This chapter examines the historic inquest jurisdiction. It argues that history has a particularly important place in understandings of the inquest, and histories of the inquest can reinforce or disrupt the way in which the system is understood. It unpicks the legal authority of the historic Coroner and the jury, and the place of kinship in the historic jurisdiction. It focuses in particular on the deodand, an animal or inanimate object declared by the jury to be responsible for the death. This was sometimes used to compensate the bereaved family and, upon its abolition in 1846, was replaced with the first Fatal Accidents Act, which allowed dependants to claim damages for negligently caused death.
This chapter examines the rise of the modern form of the inquest, arguing that it was a jurisdiction in which the diminishing role of the community left an understanding of the inquest as a jurisdiction with a limited expert medico-legal role. It analyses the role of notification of family and legal devices aimed at enabling their participation, and, drawing on jurisprudential analysis of the conceptual underpinnings of the legal concept of jurisdiction, argues these can be understood as technologies of jurisdiction – legal devices which produce jurisdiction. It considers the way in which Article 2 ECHR has impacted on inquest law and argues that it can be seen to have produced a new form of the inquest – the contemporary inquest – in which family have moved from assistants to the Coroner in a limited inquiry to essential participants who are involved as of right.
When a death is investigated by a coroner, what is the place of the family in that process?
This accessibly written book draws together empirical, theoretical and historical perspectives to develop a rich, nuanced analysis of the contemporary inquest system in England and Wales. It investigates theories of kinship drawn from socio-legal research and analyses law, accountability and the legal process.
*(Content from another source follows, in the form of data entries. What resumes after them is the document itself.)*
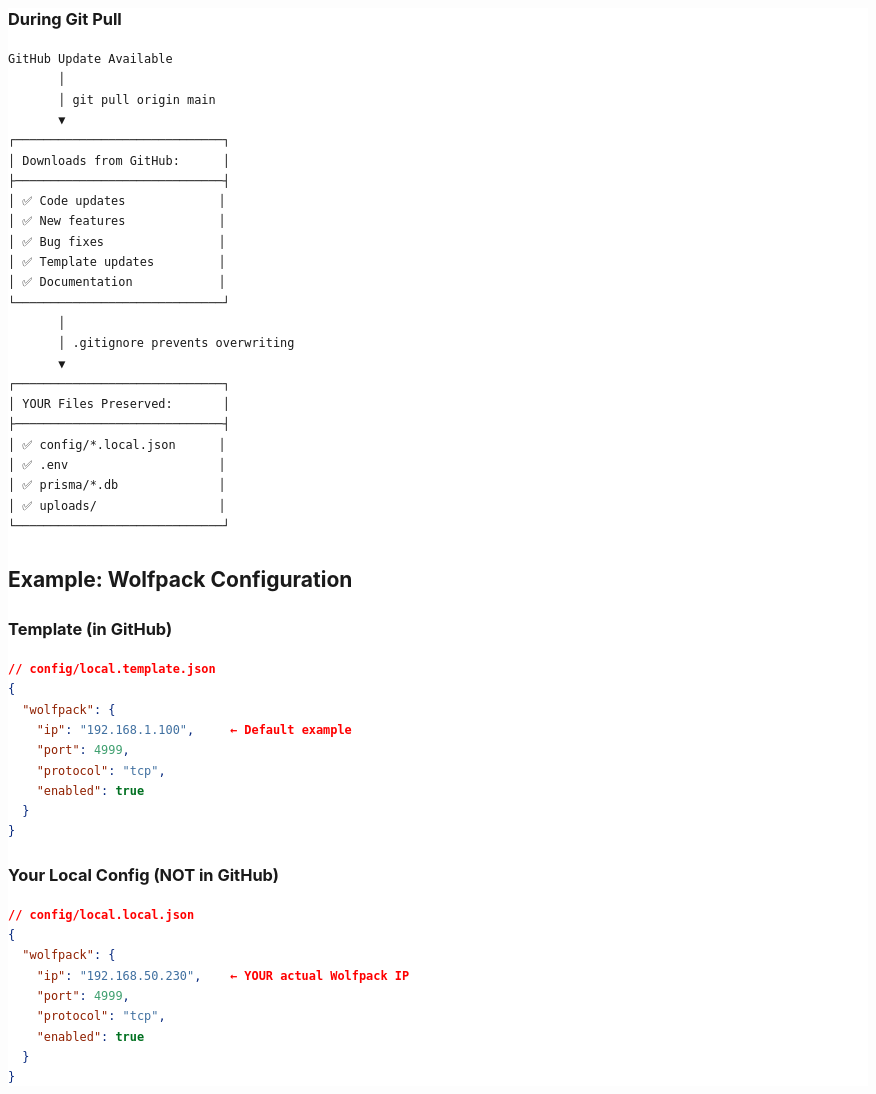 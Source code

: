 ### During Git Pull

```
GitHub Update Available
       │
       │ git pull origin main
       ▼
┌─────────────────────────────┐
│ Downloads from GitHub:      │
├─────────────────────────────┤
│ ✅ Code updates             │
│ ✅ New features             │
│ ✅ Bug fixes                │
│ ✅ Template updates         │
│ ✅ Documentation            │
└─────────────────────────────┘
       │
       │ .gitignore prevents overwriting
       ▼
┌─────────────────────────────┐
│ YOUR Files Preserved:       │
├─────────────────────────────┤
│ ✅ config/*.local.json      │
│ ✅ .env                     │
│ ✅ prisma/*.db              │
│ ✅ uploads/                 │
└─────────────────────────────┘
```

## Example: Wolfpack Configuration

### Template (in GitHub)

```json
// config/local.template.json
{
  "wolfpack": {
    "ip": "192.168.1.100",     ← Default example
    "port": 4999,
    "protocol": "tcp",
    "enabled": true
  }
}
```

### Your Local Config (NOT in GitHub)

```json
// config/local.local.json
{
  "wolfpack": {
    "ip": "192.168.50.230",    ← YOUR actual Wolfpack IP
    "port": 4999,
    "protocol": "tcp",
    "enabled": true
  }
}
```
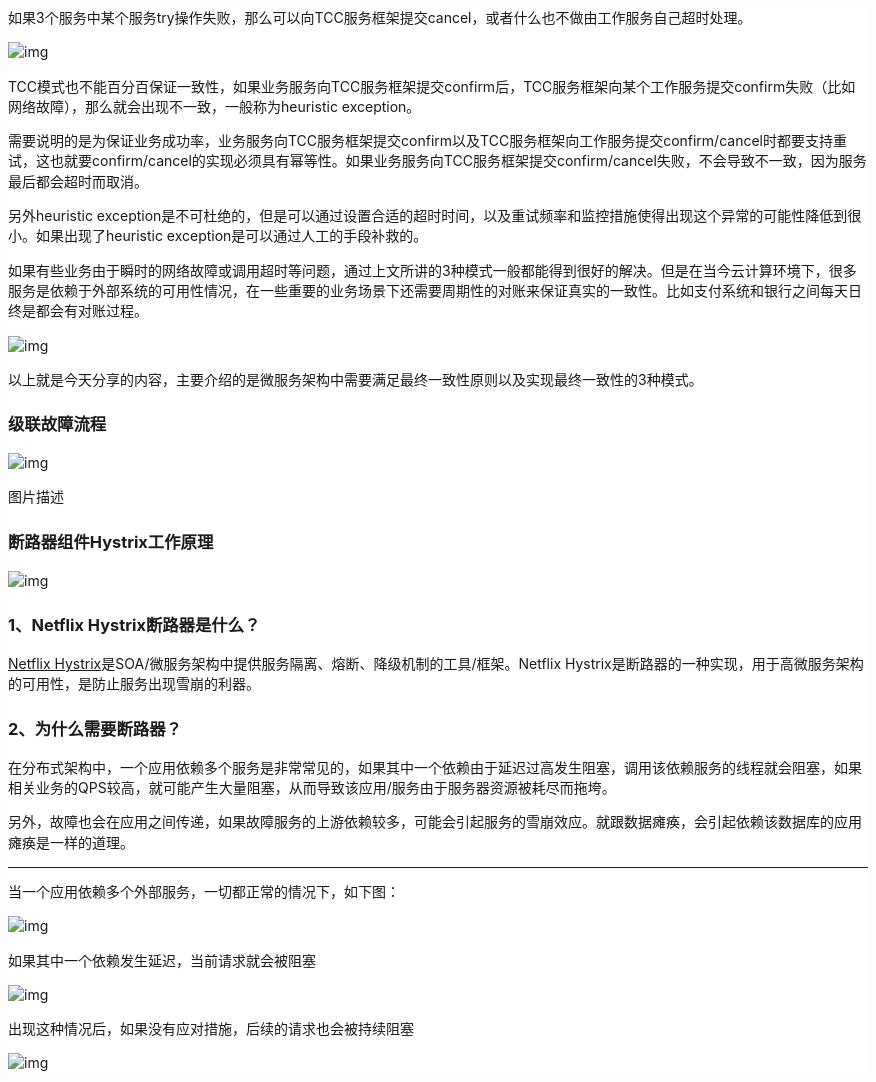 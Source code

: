 如果3个服务中某个服务try操作失败，那么可以向TCC服务框架提交cancel，或者什么也不做由工作服务自己超时处理。

![img](https://imgconvert.csdnimg.cn/aHR0cDovLzViMDk4OGU1OTUyMjUuY2RuLnNvaHVjcy5jb20vaW1hZ2VzLzIwMTgwNDE3L2RlN2RiM2M0MmE3YjRmNTI4YWFhNzk4NTM1ZGU0MzJlLmpwZWc?x-oss-process=image/format,png)

TCC模式也不能百分百保证一致性，如果业务服务向TCC服务框架提交confirm后，TCC服务框架向某个工作服务提交confirm失败（比如网络故障），那么就会出现不一致，一般称为heuristic exception。

需要说明的是为保证业务成功率，业务服务向TCC服务框架提交confirm以及TCC服务框架向工作服务提交confirm/cancel时都要支持重试，这也就要confirm/cancel的实现必须具有幂等性。如果业务服务向TCC服务框架提交confirm/cancel失败，不会导致不一致，因为服务最后都会超时而取消。

另外heuristic exception是不可杜绝的，但是可以通过设置合适的超时时间，以及重试频率和监控措施使得出现这个异常的可能性降低到很小。如果出现了heuristic exception是可以通过人工的手段补救的。

如果有些业务由于瞬时的网络故障或调用超时等问题，通过上文所讲的3种模式一般都能得到很好的解决。但是在当今云计算环境下，很多服务是依赖于外部系统的可用性情况，在一些重要的业务场景下还需要周期性的对账来保证真实的一致性。比如支付系统和银行之间每天日终是都会有对账过程。

![img](https://imgconvert.csdnimg.cn/aHR0cDovLzViMDk4OGU1OTUyMjUuY2RuLnNvaHVjcy5jb20vaW1hZ2VzLzIwMTgwNDE3LzA0ZDIwMzJmNmM1MDQ0OGJhNWU2ZjBhOTU5YzZmNDFkLmpwZWc?x-oss-process=image/format,png)

以上就是今天分享的内容，主要介绍的是微服务架构中需要满足最终一致性原则以及实现最终一致性的3种模式。

### 级联故障流程

![img](https://imgconvert.csdnimg.cn/aHR0cHM6Ly91cGxvYWQtaW1hZ2VzLmppYW5zaHUuaW8vdXBsb2FkX2ltYWdlcy8xMjcyODMyNy1mZjk3NTMwN2UxNjQ1Njg0LnBuZw?x-oss-process=image/format,png)

图片描述

### 断路器组件Hystrix工作原理

![img](https://imgconvert.csdnimg.cn/aHR0cHM6Ly91cGxvYWQtaW1hZ2VzLmppYW5zaHUuaW8vdXBsb2FkX2ltYWdlcy8xMjcyODMyNy0wNTZkNGM0YjllNjI2NGI0LnBuZw?x-oss-process=image/format,png)

### 1、Netflix Hystrix断路器是什么？

[Netflix Hystrix](https://github.com/Netflix/Hystrix)是SOA/微服务架构中提供服务隔离、熔断、降级机制的工具/框架。Netflix Hystrix是断路器的一种实现，用于高微服务架构的可用性，是防止服务出现雪崩的利器。

### 2、为什么需要断路器？

在分布式架构中，一个应用依赖多个服务是非常常见的，如果其中一个依赖由于延迟过高发生阻塞，调用该依赖服务的线程就会阻塞，如果相关业务的QPS较高，就可能产生大量阻塞，从而导致该应用/服务由于服务器资源被耗尽而拖垮。

另外，故障也会在应用之间传递，如果故障服务的上游依赖较多，可能会引起服务的雪崩效应。就跟数据瘫痪，会引起依赖该数据库的应用瘫痪是一样的道理。

------

当一个应用依赖多个外部服务，一切都正常的情况下，如下图：

![img](https://imgconvert.csdnimg.cn/aHR0cHM6Ly9hc2sucWNsb3VkaW1nLmNvbS9odHRwLXNhdmUveWVoZS0xMzgxMDgyL2xrczE1Yjl3N2QucG5n?x-oss-process=image/format,png)

如果其中一个依赖发生延迟，当前请求就会被阻塞

![img](https://imgconvert.csdnimg.cn/aHR0cHM6Ly9hc2sucWNsb3VkaW1nLmNvbS9odHRwLXNhdmUveWVoZS0xMzgxMDgyLzhwcDR0ZnYyMXgucG5n?x-oss-process=image/format,png)

出现这种情况后，如果没有应对措施，后续的请求也会被持续阻塞

![img](https://imgconvert.csdnimg.cn/aHR0cHM6Ly9hc2sucWNsb3VkaW1nLmNvbS9odHRwLXNhdmUveWVoZS0xMzgxMDgyL3I1OHRvaWo3ejYucG5n?x-oss-process=image/format,png)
Excerpts of conversations with coroners and officers offer real insights into how the role of family can be understood and who family is perceived to be, and further, how their participation fundamentally shapes the investigation into a death.
This chapter introduces the inquest system, including the paradoxes which exist in this unique jurisdiction. It outlines the inquest process and the approach the book will take in relation to analysis of it, including the ways in which the inquest can be understood as having historic, modern and contemporary forms. It introduces the conceptual materials upon which the book draws, including three key themes of (1) kinship, (2) different forms of accountability (technocratic accountability and community or convivial accountability), and (3) process, procedure and jurisdiction. It introduces the methods used in the empirical research.
This chapter focuses on decisions relating to the body of the deceased, and the role that family are understood to play in relation to those decisions and the body itself. These decisions include questions about post-mortems and about who should be entitled to receive the body when the inquest system no longer needs it, and raise particular questions relating to different religious and cultural approaches to the body. It argues that these questions are understood as questions of dignity, but that dignity can take different forms. To examine this, drawing on jurisprudential scholarship, it analyses approaches to dignity in relation to exhumation, and differentiates between an approach based on civility and an understanding based on conscience. It argues that these two frames correspond to those framings discussed in Chapter 4 and uses these conceptual frames to explore the empirical data.
This chapter focuses on the pre-hearing process in the inquest and the ways in which kin are enabled to participate in those investigations. It focuses in particular on the question of who gets to be an interested person (with rights which include the right to ask questions) and the disclosure of documents before the hearing. It develops a theme from the two preceding chapters about a preference for implicit, provisional decision making, and suggests that when a decision is required, the two different framings of accountability can be identified in the responses interviewees gave.
This chapter introduces my empirical material, which is then explored further in Chapters 5, 6 and 7. It focuses on the concept of next of kin and their notification. Drawing on vignettes used in interviews with Coroners and their officers, it examines who is understood as falling within the category of next of kin, and how approaches to decisions about next of kin reveal the importance of analysing systemic decision making. It argues that two frames emerge from that analysis, which link to the historic and jurisprudential analysis in Chapters 2 and 3. These frames are ways of understanding the inquest and the role of kinship within it. One frame understands the inquest as solely a space for expert, technocratic accountability, while the other frame understands it as a process responsible for seeking to combine accountabilities – bringing together a technocratic form with a community form of accountability.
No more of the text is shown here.